───── INFORMATION PROVIDED ─────

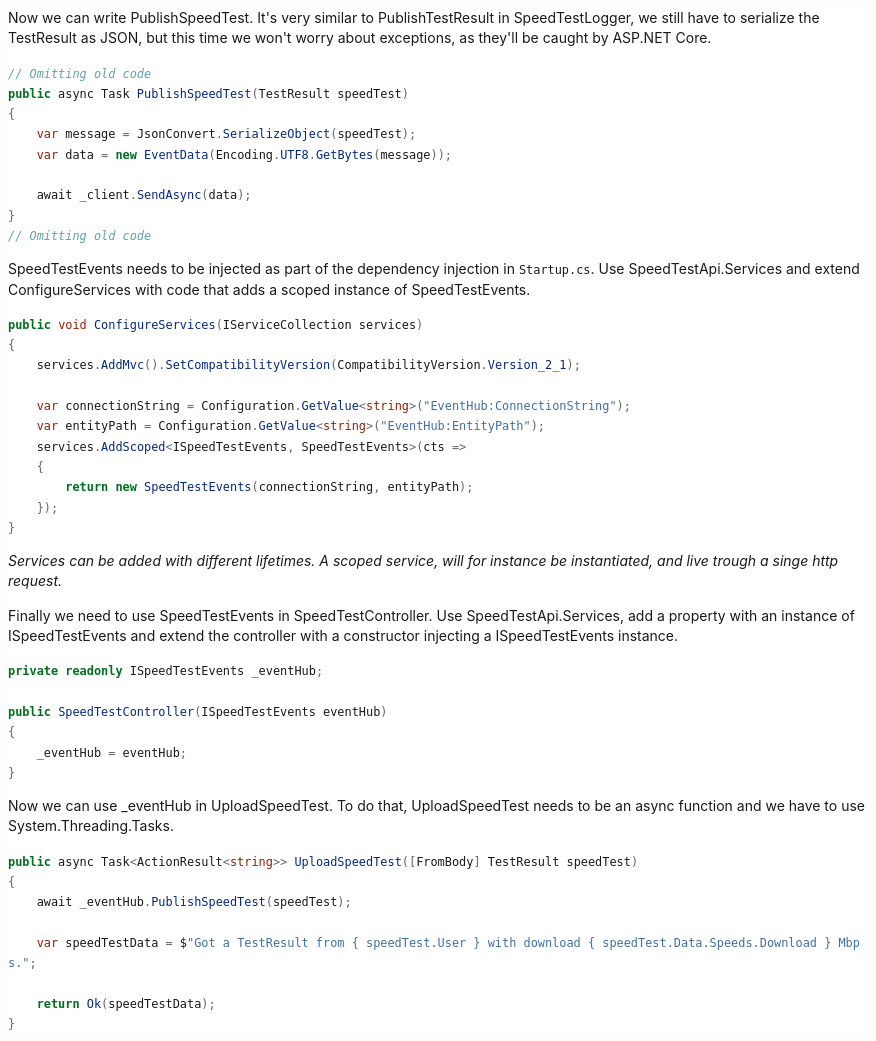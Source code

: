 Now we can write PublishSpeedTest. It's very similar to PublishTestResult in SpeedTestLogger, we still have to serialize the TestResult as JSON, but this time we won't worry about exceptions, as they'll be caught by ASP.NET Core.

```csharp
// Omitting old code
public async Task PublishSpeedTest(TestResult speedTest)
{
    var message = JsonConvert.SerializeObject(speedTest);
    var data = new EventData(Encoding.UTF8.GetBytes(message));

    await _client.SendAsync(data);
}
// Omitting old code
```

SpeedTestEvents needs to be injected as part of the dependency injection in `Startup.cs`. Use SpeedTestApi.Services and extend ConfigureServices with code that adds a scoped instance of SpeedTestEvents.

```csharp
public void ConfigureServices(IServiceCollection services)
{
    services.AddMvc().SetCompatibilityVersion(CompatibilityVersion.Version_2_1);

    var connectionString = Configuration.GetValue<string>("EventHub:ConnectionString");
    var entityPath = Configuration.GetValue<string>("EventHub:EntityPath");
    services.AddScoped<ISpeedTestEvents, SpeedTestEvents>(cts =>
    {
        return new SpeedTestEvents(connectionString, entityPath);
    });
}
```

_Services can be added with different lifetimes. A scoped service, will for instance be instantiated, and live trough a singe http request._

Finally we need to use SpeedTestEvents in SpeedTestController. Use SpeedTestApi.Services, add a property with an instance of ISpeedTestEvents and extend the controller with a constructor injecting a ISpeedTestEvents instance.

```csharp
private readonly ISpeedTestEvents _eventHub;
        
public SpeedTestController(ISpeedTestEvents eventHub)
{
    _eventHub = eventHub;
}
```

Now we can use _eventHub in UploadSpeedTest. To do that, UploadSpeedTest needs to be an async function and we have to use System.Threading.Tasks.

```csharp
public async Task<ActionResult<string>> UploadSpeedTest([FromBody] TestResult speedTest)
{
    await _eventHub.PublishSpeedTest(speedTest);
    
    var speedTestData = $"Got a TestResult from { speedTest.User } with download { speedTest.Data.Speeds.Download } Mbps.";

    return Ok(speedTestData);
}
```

─────

Across the listing above, report every line where "GetValue" occurs.

    var connectionString = Configuration.GetValue<string>("EventHub:ConnectionString");
    var entityPath = Configuration.GetValue<string>("EventHub:EntityPath");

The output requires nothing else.